Photographing the wedding formal groups
Photographing the family groups and the formal photos at weddings doesn’t really strike fear in my heart any more. I have the experience to work efficiently, and also work around any challenges that come up. I can take things in my stride, and I’m not often ruffled. I keep things motoring along.
With that, I just had to share this amusing photo from a recent wedding – the bride and groom with the 3 nephews. Count them! And that’s about the best shot we got with all three of the kiddos in the frame.

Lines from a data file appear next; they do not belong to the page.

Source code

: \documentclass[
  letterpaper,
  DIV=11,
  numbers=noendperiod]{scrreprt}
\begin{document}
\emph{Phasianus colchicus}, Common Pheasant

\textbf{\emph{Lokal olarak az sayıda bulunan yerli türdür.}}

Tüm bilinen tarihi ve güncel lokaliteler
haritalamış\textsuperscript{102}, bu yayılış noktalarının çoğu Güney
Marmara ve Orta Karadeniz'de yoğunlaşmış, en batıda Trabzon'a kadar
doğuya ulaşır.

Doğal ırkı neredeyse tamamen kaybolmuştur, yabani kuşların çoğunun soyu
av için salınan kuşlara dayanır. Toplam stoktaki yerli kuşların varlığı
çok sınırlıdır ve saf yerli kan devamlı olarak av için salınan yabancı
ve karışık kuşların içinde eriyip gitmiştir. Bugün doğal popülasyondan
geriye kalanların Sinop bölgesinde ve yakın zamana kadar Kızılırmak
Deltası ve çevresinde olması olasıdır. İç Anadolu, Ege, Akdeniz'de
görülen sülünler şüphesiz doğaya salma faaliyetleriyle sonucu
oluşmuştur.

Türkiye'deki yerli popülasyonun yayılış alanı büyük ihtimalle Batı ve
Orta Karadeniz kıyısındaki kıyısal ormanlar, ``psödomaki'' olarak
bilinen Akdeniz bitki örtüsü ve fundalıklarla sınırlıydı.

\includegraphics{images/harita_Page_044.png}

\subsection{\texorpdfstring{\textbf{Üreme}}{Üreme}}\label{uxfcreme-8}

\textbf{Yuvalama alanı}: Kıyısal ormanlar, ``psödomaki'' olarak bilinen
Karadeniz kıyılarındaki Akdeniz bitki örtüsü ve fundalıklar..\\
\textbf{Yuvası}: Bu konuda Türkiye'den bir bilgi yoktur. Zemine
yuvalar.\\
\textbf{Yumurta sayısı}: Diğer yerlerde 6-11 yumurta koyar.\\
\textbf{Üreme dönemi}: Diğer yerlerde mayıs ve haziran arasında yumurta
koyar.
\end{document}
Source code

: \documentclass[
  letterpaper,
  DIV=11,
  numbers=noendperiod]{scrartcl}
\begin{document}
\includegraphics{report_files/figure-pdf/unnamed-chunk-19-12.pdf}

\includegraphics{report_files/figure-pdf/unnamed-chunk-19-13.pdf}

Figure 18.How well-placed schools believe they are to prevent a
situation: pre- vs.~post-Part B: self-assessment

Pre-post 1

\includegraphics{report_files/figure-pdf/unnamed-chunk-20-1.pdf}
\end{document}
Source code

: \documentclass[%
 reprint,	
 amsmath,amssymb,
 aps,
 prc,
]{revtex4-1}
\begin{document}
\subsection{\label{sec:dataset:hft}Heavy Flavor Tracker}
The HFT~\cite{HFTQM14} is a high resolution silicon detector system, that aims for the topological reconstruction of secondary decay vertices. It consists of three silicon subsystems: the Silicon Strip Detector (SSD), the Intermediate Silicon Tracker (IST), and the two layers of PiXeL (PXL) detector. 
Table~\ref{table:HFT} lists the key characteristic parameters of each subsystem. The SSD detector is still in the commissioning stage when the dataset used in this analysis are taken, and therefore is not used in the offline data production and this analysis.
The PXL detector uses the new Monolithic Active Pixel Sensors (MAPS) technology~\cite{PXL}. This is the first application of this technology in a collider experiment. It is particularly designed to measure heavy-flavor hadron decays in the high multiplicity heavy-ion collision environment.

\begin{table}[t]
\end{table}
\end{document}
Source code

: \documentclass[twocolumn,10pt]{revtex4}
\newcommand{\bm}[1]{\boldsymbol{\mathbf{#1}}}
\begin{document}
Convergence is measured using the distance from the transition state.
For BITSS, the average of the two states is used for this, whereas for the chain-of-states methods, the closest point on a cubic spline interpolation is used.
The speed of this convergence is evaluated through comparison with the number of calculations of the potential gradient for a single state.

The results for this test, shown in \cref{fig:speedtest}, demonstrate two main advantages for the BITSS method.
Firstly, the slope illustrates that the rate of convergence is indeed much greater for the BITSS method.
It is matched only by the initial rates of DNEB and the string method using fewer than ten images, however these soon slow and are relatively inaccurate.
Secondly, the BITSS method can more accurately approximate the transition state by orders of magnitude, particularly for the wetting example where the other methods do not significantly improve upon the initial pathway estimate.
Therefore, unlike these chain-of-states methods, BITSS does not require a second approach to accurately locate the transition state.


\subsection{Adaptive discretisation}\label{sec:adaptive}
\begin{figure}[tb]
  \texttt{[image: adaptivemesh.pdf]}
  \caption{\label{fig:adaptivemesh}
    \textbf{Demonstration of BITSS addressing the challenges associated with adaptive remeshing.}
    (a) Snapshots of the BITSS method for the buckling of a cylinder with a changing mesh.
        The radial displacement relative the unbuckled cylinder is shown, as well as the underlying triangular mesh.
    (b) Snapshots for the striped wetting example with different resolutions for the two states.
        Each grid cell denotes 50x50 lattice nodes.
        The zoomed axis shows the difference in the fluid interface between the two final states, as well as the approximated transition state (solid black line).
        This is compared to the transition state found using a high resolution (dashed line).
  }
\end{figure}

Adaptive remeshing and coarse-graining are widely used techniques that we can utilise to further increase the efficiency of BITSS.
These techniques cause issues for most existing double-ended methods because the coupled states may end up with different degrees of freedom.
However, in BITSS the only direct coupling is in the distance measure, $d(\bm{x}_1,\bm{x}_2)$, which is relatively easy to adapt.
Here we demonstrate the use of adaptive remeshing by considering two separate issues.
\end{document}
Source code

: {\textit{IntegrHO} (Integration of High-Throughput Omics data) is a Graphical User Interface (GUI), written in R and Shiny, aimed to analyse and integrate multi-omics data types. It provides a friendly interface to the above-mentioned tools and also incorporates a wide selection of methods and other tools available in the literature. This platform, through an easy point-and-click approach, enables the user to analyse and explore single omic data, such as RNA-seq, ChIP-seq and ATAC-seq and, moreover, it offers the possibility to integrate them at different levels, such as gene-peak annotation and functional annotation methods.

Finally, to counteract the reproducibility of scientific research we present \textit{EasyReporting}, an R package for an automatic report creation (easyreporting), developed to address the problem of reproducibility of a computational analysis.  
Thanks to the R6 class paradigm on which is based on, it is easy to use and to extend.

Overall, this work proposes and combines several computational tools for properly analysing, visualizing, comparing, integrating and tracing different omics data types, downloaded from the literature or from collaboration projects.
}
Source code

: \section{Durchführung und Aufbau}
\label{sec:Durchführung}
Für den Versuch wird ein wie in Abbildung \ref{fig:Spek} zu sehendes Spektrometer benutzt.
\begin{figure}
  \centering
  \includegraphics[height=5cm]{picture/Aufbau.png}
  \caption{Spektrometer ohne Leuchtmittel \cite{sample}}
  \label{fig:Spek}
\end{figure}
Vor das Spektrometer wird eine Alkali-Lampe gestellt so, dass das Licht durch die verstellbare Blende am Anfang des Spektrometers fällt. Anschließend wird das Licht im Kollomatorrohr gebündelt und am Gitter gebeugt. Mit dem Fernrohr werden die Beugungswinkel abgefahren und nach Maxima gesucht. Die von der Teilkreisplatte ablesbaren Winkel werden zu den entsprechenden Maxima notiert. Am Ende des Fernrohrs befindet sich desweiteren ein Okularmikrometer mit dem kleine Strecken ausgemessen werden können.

So even with all the experience and cameras & lighting gear, plans might not quite work the way we intended. But … we keep rolling on and take this in our stride. This is a memory of the day. This is how it was. No reason to force anything with little kids and upset them. This was a real moment, and I am sure it will bring a smile to everyone’s face forever.
The final group shot of the afternoon, before heading out to the reception venue – every family member in the frame.
The only realistic way for me to have them all visible in the group, was to have everyone standing staggered on this short incline, while I stood on a chair. Of course, having their backs to the sun was my next consideration – no squinting, and no harsh shadows. The photo below shows the test photo without flash. For this much light, and still using a softbox, I needed the 500 Ws power of the Profoto B1 flash (B&H / Amazon). It has become a workhorse at weddings now – for example as shown in this article: using the Profoto B1 flash at a wedding.
- Camera settings: 1/250 @ f/11 @ 400 ISO
- Nikon D810
- Nikon 24-70mm f/2.8E VR (B&H / Amazon)
- Full power on the Profoto B1, diffused with 3′ Octabox with the inner baffle removed.
My assistant held the flash overhead on a monopod.
Sequencing the family photographs
The big group shot wasn’t quite as random as it may look – I still took care to place people so that everyone was visible to the camera. Obviously I took the more calmer photos first with everyone looking at the camera – but here I wanted a final exuberant photo, even if some people will be obscured by waving arms. The client can choose.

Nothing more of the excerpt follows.